A few factors about the bat’s life history and behavior may affect their outcomes too. The bats return to their same hibernating roost year after year, a habit that could further imperil their resistance to whatever is causing the deadly malady.  It’s also possible that they may be eating something that accumulates in their systems. Gatens said that summer surveys will collect wing punches and hair samples to investigate if pesticides or heavy metals from their insect prey base are building up in their bodies. The fact that the six affected bat species live more than 30 years, on average, means there is plenty of time for biotoxins to accrue, Gatens said.

“One question in my mind is how their lowered fat reserves will affect reproductive rates,” Gatens said, explaining that they typically only have one pup per year. “They mate before hibernation, but one of their survival tricks is that fertilization does not take place until the end of hibernation. And if a female’s fat reserves are lower than normal because of white-nose syndrome then it’s hard to imagine this would not have an effect on gestation.” The bat’s slow reproductive rate will be an obstacle to recovering decimated populations, even without the added burden of disease.
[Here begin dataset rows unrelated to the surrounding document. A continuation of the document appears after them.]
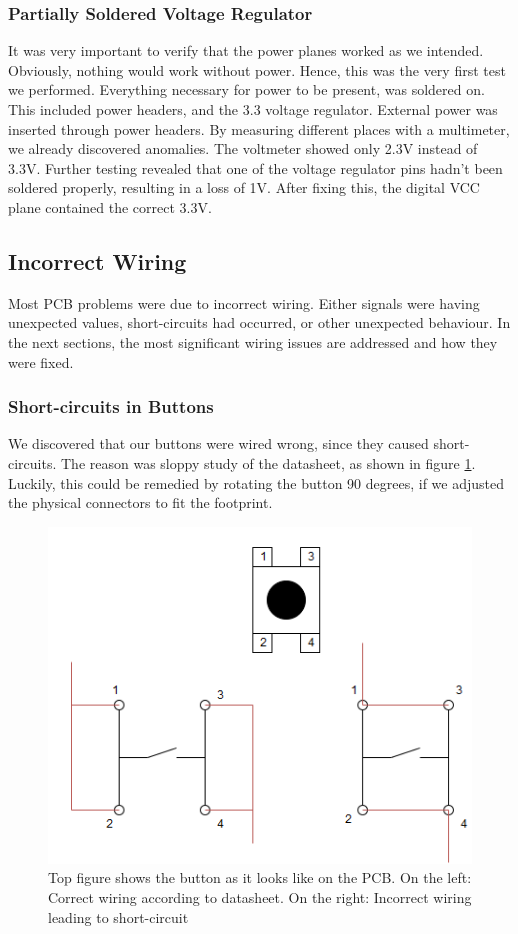 \subsubsection{Partially Soldered Voltage Regulator} 
It was very important to verify that the power planes worked as we intended. Obviously, nothing would work without power. Hence, this was the very first test we performed.
\newline
Everything necessary for power to be present, was soldered on. This included power headers, and the 3.3 voltage regulator. External power was inserted through power headers. By measuring different places with a multimeter, we already discovered anomalies. The voltmeter showed only 2.3V instead of 3.3V. Further testing revealed that one of the voltage regulator pins hadn't been soldered properly, resulting in a loss of 1V. After fixing this, the digital VCC plane contained the correct 3.3V.

\subsection{Incorrect Wiring}
Most PCB problems were due to incorrect wiring. Either signals were having unexpected values, short-circuits had occurred, or other unexpected behaviour. In the next sections, the most significant wiring issues are addressed and how they were fixed.

\subsubsection{Short-circuits in Buttons}
We discovered that our buttons were wired wrong, since they caused short-circuits. The reason was sloppy study of the datasheet, as shown in figure \ref{fig:Button Issue}. Luckily, this could be remedied by rotating the button 90 degrees, if we adjusted the physical connectors to fit the footprint.

\begin{figure}[h!]
\centering
\includegraphics[scale=0.5]{images/Button_Issue.png}
\caption{Top figure shows the button as it looks like on the PCB. On the left: Correct wiring according to datasheet. On the right: Incorrect wiring leading to short-circuit}
\label{fig:Button Issue}
\end{figure}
In the question-and-answer portion after the talk, one museum scientist suggested the beginnings of this epidemic paralleled the historic early stages of HIV emergence in people.  Geology curator Chris Tacker suggested that if all the hibernation sites were limestone caves, then acid rainfall could be channeling a chemical change into these geologic fracture zones, speeding the release of carbon dioxide into the cave air by the dissolution of calcium carbonate. “This would mean that the bats would be hyperventilating all winter long, which could explain why they run through their fat stores,” he said. He emphasized this was just a suggestion for the biologists to consider. “The parallel in my mind is the guys who climb Mount Everest. They hyperventilate and loose lots of body fat at elevation where the oxygen is thinner,” Tacker explained. “They don’t sleep well because they are not getting enough oxygen, and they suffer necrotic tissue losses at their extremities.” A similar situation appears to be unfolding with the bats. The possibilities are endless, and the data is still being accrued.

The first signs that something were amiss came from photographs taken by cavers in N.Y. in February 2007. Since then, the number of affected hibernacula – what scientists call groups of bats that huddle close in caves to hibernate through the winter – have rapidly increased and spread south-southwest down the Appalachian Mountain cordillera.

Toward the end of the CBC video clip, Vermont Fish and Wildlife biologist Scott Darling said, “I think of all the work people like me have done to try to conserve these animals and its being taken away so fast… You can’t help but have it tug at your heart, tear at your soul.”